Tuesday, July 10, 2012

The Bookmaker by Chris Fraser review

Preston Walker, a living legend in his hometown of Oxford, Mississippi is dying. But before he goes, he has something he has to get off his chest. A secret so profound it would alter the landscape of American history. Trent Oster, a struggling writer and small time bookmaker is lured from his weary existence into Preston’s deceptively enticing world. Trent’s job is to capture Preston’s story and reveal the answer to the most asked question of the 20th century: Who killed the Kennedy’s? Take a gritty uncensored look into the exclusive world of illegal bookmaking combined with a mind-bending take on the Kennedy conspiracy. Chris Fraser’s gripping debut novel The Bookmaker, will keep the pages turning for traditional fiction readers, sports enthusiasts, history buffs, mystery fans and suspense aficionados alike.
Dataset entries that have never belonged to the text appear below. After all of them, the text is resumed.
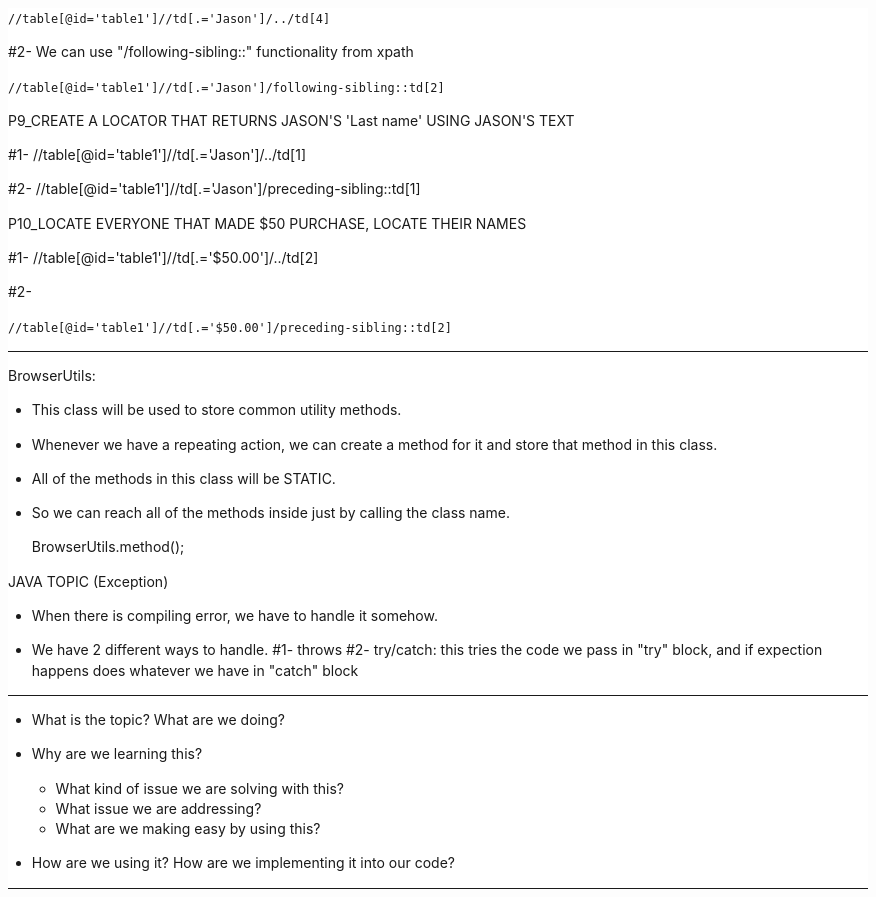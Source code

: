 	//table[@id='table1']//td[.='Jason']/../td[4]


#2- We can use "/following-sibling::" functionality from xpath

	//table[@id='table1']//td[.='Jason']/following-sibling::td[2]


P9_CREATE A LOCATOR THAT RETURNS JASON'S 'Last name' USING JASON'S TEXT

#1-
	//table[@id='table1']//td[.='Jason']/../td[1]


#2-
	//table[@id='table1']//td[.='Jason']/preceding-sibling::td[1]


P10_LOCATE EVERYONE THAT MADE $50 PURCHASE, LOCATE THEIR NAMES

#1-
	//table[@id='table1']//td[.='$50.00']/../td[2]

#2-

	//table[@id='table1']//td[.='$50.00']/preceding-sibling::td[2]


------------------------------------------------------------

BrowserUtils:
- This class will be used to store common utility methods.
- Whenever we have a repeating action, we can create a method for it and store that method in this class.
- All of the methods in this class will be STATIC.
- So we can reach all of the methods inside just by calling the class name.

	BrowserUtils.method();

JAVA TOPIC (Exception)
- When there is compiling error, we have to handle it somehow.

- We have 2 different ways to handle.
  #1- throws
  #2- try/catch: this tries the code we pass in "try" block, and if expection happens does whatever we have in "catch" block



------------------------------------------------------------

- What is the topic? What are we doing?

- Why are we learning this?
    - What kind of issue we are solving with this?
    - What issue we are addressing?
    - What are we making easy by using this?

- How are we using it? How are we implementing it into our code?


------------------------------------------------------------
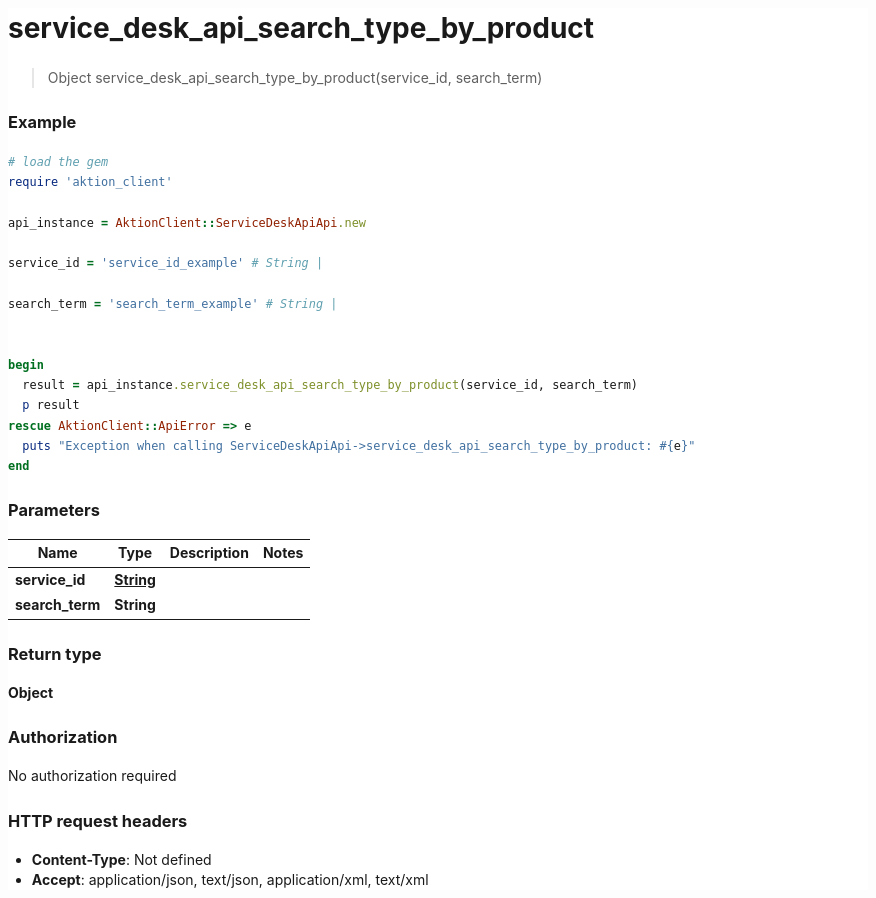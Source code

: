 

# **service_desk_api_search_type_by_product**
> Object service_desk_api_search_type_by_product(service_id, search_term)



### Example
```ruby
# load the gem
require 'aktion_client'

api_instance = AktionClient::ServiceDeskApiApi.new

service_id = 'service_id_example' # String | 

search_term = 'search_term_example' # String | 


begin
  result = api_instance.service_desk_api_search_type_by_product(service_id, search_term)
  p result
rescue AktionClient::ApiError => e
  puts "Exception when calling ServiceDeskApiApi->service_desk_api_search_type_by_product: #{e}"
end
```

### Parameters

Name | Type | Description  | Notes
------------- | ------------- | ------------- | -------------
 **service_id** | [**String**](.md)|  | 
 **search_term** | **String**|  | 

### Return type

**Object**

### Authorization

No authorization required

### HTTP request headers

 - **Content-Type**: Not defined
 - **Accept**: application/json, text/json, application/xml, text/xml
Step into a world that seldom reveals its secrets, but tread lightly as you may not like what you find

5 stars

The Bookmaker by Chris Fraser has a whole new take on the Kennedy deaths.  The conspiracy theories aren't wrong, but the source of them is unknown to everyone.

When a small time California bookie is offered a book deal as a way to pay off the debt that one of his clients has accumulated he gets a whole lot more than he thought.  Trent is just a young man trying to figure out what to do with his life while making his money as a bookie.  Since he went to school to be a writer he figures flying out to Oxford to talk to an old man about his story isn't any big deal, especially since it pays so well.  Upon arriving he steps into a whole new world.

Preston is an old man with a burning secret and a fatal disease.  In order to die with a clearer conscience he decides to dictate his story to a young writer who will not judge him as harshly as an established professional would.  When his grandson racks up a debt with a bookie who studied to be a writer he gets just what he wanted.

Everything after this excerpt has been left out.